In New York wurden die Öle der gleichnamigen Marke Monteolivo mit zwei Gold-, einer Silbermedaille und dem Titel „Best in Class“ ausgezeichnet. „Wir haben in der Ölmühle mehrere Anpassungen vorgenommen [wie die Halbierung der Malaxierzeit und die Temperaturregelung der Dekanter]“, erzählte uns Urmeneta. „Bislang haben wir 65 Prozent Fortschritt erzielt, und ich würde sagen, dass fast die gesamte Produktion Ultra-Premium-Qualität aufweist.“

Olisur

Monteolivo verfügt über mehrere Olivenhaine mit einer Gesamtfläche von 800 Hektar und arbeitet mit einigen externen Erzeugern zusammen, die das Angebot ergänzen und es dem Unternehmen ermöglichten, in der Erntesaison 2018 1.500 Tonnen zu produzieren. Urmeneta prognostiziert, dass die chilenische Produktion gegenüber der Ernte 2018 um 25 Prozent zurückgehen wird (Monteolivo schätzte einen Rückgang von 15 Prozent).

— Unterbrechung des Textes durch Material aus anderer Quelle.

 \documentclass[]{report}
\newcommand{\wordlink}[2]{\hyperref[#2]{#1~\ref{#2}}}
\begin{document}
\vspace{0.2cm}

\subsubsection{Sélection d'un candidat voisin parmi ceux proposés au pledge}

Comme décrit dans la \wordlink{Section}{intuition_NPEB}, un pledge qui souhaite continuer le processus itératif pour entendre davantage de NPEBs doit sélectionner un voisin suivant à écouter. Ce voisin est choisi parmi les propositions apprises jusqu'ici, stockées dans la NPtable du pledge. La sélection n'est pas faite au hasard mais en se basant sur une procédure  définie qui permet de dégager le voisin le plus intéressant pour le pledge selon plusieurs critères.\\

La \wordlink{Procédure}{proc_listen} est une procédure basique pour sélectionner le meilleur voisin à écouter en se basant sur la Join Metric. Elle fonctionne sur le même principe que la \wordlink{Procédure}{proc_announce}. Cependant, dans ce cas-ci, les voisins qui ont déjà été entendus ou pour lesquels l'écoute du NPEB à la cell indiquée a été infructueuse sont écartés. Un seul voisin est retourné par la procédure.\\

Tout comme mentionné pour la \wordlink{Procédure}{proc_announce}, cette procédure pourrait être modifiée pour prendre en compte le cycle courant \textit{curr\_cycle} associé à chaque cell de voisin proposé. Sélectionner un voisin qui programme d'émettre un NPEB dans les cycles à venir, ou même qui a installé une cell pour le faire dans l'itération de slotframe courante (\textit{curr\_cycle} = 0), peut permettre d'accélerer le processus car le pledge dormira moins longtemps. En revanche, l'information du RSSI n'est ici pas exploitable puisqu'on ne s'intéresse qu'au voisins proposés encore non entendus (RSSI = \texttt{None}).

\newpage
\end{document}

Olisur ist mit seiner Marke Olive & Co das meistverkaufte chilenische Olivenöl in den USA. Sein 1.650 Hektar großer Obstgarten in Marchigüe ist einer der größten des Landes.

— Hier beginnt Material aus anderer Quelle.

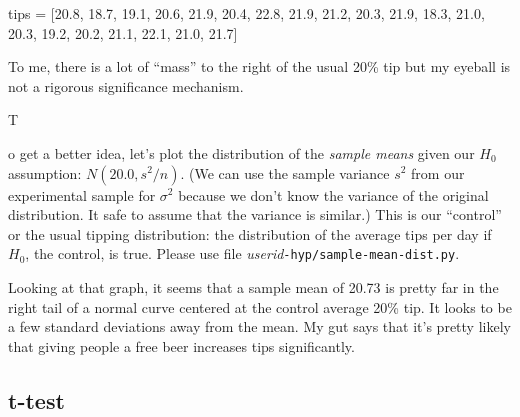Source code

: \documentclass[titlepage]{tufte-book}
\newcounter{problem}
\newcommand{\step}[1]{{}
\vspace{4pt} \noindent {\bf \theproblem. }#1\addtocounter{problem}{1}}
\begin{document}
\begin{fullwidth}
\begin{pyverbatim}
tips = [20.8, 18.7, 19.1, 20.6, 21.9, 20.4, 22.8,
        21.9, 21.2, 20.3, 21.9, 18.3, 21.0, 20.3,
        19.2, 20.2, 21.1, 22.1, 21.0, 21.7]
\end{pyverbatim}

\noindent To me, there is a lot of ``mass'' to the right of the usual 20\% tip but my eyeball is not a rigorous significance mechanism. 

\step To get a better idea, let's plot the distribution of the {\em sample means} given our $H_0$ assumption: $N(20.0, s^2/n)$.  (We can use the sample variance $s^2$ from our experimental sample for $\sigma^2$ because we don't know the variance of the original distribution. It safe to assume that the variance is similar.)  This is our ``control'' or the usual tipping distribution: the distribution of the average tips per day if $H_0$, the control, is true. Please use file {\em userid}{\tt -hyp/sample-mean-dist.py}.  


Looking at that graph, it seems that a sample mean of 20.73 is pretty far in the right tail of a normal curve centered at the control average 20\% tip. It looks to be a few standard deviations away from the mean. My gut says that it's pretty likely that giving people a free beer increases tips significantly.

\subsection{t-test}


\end{fullwidth}
\end{document}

Für dieses Unternehmen liegen die größten Herausforderungen im landwirtschaftlichen Sektor. Claudio Lovazzano, Marketingleiter des Unternehmens, erklärte uns: „Mitte 2019 haben wir mit dem Projekt zur Optimierung der Landwirtschaft begonnen [das die] Steuerung von Klima-, Boden- und Wasserparametern umfasste, mit dem Ziel, die Erträge zu steigern und die Produktivität im Jahr 2020 zu verbessern, was uns ermöglicht, ein in Bezug auf Volumen und Margen begrenzteres Produktionsbudget zu erstellen.“

Mit geschätzten 3.000 Tonnen in diesem Jahr will Olisur die Produktion um 13 Prozent steigern. Doch das ist noch nicht alles. Das chilenische Unternehmen entwickelt zudem ein eigenes Projekt in der Region Évora (Portugal), wo es über 390 Hektar in voller Produktion verfügt – der erste Obstgarten mit der chilenischen Flagge auf der anderen Seite der Welt.